_Work required_
All of the entries should be returned without a single change.

Source data START

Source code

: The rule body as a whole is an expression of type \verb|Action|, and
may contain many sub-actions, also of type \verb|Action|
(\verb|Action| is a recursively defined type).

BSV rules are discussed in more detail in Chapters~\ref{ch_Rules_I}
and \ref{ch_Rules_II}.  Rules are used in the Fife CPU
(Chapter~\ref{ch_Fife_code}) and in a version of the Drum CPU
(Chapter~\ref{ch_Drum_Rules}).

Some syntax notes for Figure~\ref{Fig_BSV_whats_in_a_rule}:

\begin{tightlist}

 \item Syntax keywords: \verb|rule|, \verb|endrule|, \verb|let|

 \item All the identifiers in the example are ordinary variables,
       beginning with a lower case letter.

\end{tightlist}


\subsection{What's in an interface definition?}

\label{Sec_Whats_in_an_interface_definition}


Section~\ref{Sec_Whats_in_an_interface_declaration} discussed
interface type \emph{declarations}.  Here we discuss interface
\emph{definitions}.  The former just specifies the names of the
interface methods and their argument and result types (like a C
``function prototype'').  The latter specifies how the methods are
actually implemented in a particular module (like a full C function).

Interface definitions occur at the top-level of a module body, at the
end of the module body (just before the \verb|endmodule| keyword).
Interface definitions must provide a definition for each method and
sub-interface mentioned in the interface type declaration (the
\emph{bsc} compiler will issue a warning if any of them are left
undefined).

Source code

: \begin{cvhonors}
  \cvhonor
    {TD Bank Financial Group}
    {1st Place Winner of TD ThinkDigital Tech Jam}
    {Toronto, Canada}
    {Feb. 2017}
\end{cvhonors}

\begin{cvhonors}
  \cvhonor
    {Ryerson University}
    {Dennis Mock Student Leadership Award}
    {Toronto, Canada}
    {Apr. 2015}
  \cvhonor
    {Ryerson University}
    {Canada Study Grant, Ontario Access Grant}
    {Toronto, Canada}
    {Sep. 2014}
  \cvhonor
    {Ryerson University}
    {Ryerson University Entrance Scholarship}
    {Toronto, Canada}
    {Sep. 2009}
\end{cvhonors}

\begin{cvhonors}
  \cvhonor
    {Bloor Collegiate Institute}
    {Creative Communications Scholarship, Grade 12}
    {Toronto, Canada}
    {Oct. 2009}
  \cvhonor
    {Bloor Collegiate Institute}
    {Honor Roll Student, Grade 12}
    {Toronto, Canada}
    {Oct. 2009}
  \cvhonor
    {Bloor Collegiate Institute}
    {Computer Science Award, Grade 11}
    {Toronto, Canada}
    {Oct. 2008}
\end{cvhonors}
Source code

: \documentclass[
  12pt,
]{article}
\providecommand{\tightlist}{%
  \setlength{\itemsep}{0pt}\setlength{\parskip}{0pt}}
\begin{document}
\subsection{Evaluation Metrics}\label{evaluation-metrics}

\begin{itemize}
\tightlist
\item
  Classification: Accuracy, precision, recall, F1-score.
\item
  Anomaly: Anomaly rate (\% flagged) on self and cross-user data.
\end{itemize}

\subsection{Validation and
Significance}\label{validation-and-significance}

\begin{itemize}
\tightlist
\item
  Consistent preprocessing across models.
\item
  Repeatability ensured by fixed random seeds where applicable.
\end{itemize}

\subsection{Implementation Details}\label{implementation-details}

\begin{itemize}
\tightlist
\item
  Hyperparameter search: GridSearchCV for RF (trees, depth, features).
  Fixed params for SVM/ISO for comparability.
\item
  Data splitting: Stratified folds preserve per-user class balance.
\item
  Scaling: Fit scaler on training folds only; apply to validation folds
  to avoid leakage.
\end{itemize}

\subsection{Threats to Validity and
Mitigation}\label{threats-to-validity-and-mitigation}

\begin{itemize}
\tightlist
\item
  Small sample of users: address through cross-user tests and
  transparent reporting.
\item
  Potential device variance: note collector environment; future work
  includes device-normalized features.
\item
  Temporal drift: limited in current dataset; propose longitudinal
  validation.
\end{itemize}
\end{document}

Source data END

_Answer space_
Source code

: The rule body as a whole is an expression of type \verb|Action|, and
may contain many sub-actions, also of type \verb|Action|
(\verb|Action| is a recursively defined type).

BSV rules are discussed in more detail in Chapters~\ref{ch_Rules_I}
and \ref{ch_Rules_II}.  Rules are used in the Fife CPU
(Chapter~\ref{ch_Fife_code}) and in a version of the Drum CPU
(Chapter~\ref{ch_Drum_Rules}).

Some syntax notes for Figure~\ref{Fig_BSV_whats_in_a_rule}:

\begin{tightlist}

 \item Syntax keywords: \verb|rule|, \verb|endrule|, \verb|let|

 \item All the identifiers in the example are ordinary variables,
       beginning with a lower case letter.

\end{tightlist}


\subsection{What's in an interface definition?}

\label{Sec_Whats_in_an_interface_definition}


Section~\ref{Sec_Whats_in_an_interface_declaration} discussed
interface type \emph{declarations}.  Here we discuss interface
\emph{definitions}.  The former just specifies the names of the
interface methods and their argument and result types (like a C
``function prototype'').  The latter specifies how the methods are
actually implemented in a particular module (like a full C function).

Interface definitions occur at the top-level of a module body, at the
end of the module body (just before the \verb|endmodule| keyword).
Interface definitions must provide a definition for each method and
sub-interface mentioned in the interface type declaration (the
\emph{bsc} compiler will issue a warning if any of them are left
undefined).

Source code

: \begin{cvhonors}
  \cvhonor
    {TD Bank Financial Group}
    {1st Place Winner of TD ThinkDigital Tech Jam}
    {Toronto, Canada}
    {Feb. 2017}
\end{cvhonors}

\begin{cvhonors}
  \cvhonor
    {Ryerson University}
    {Dennis Mock Student Leadership Award}
    {Toronto, Canada}
    {Apr. 2015}
  \cvhonor
    {Ryerson University}
    {Canada Study Grant, Ontario Access Grant}
    {Toronto, Canada}
    {Sep. 2014}
  \cvhonor
    {Ryerson University}
    {Ryerson University Entrance Scholarship}
    {Toronto, Canada}
    {Sep. 2009}
\end{cvhonors}

\begin{cvhonors}
  \cvhonor
    {Bloor Collegiate Institute}
    {Creative Communications Scholarship, Grade 12}
    {Toronto, Canada}
    {Oct. 2009}
  \cvhonor
    {Bloor Collegiate Institute}
    {Honor Roll Student, Grade 12}
    {Toronto, Canada}
    {Oct. 2009}
  \cvhonor
    {Bloor Collegiate Institute}
    {Computer Science Award, Grade 11}
    {Toronto, Canada}
    {Oct. 2008}
\end{cvhonors}
Source code

: \documentclass[
  12pt,
]{article}
\providecommand{\tightlist}{%
  \setlength{\itemsep}{0pt}\setlength{\parskip}{0pt}}
\begin{document}
\subsection{Evaluation Metrics}\label{evaluation-metrics}

\begin{itemize}
\tightlist
\item
  Classification: Accuracy, precision, recall, F1-score.
\item
  Anomaly: Anomaly rate (\% flagged) on self and cross-user data.
\end{itemize}

\subsection{Validation and
Significance}\label{validation-and-significance}

\begin{itemize}
\tightlist
\item
  Consistent preprocessing across models.
\item
  Repeatability ensured by fixed random seeds where applicable.
\end{itemize}

\subsection{Implementation Details}\label{implementation-details}

\begin{itemize}
\tightlist
\item
  Hyperparameter search: GridSearchCV for RF (trees, depth, features).
  Fixed params for SVM/ISO for comparability.
\item
  Data splitting: Stratified folds preserve per-user class balance.
\item
  Scaling: Fit scaler on training folds only; apply to validation folds
  to avoid leakage.
\end{itemize}

\subsection{Threats to Validity and
Mitigation}\label{threats-to-validity-and-mitigation}

\begin{itemize}
\tightlist
\item
  Small sample of users: address through cross-user tests and
  transparent reporting.
\item
  Potential device variance: note collector environment; future work
  includes device-normalized features.
\item
  Temporal drift: limited in current dataset; propose longitudinal
  validation.
\end{itemize}
\end{document}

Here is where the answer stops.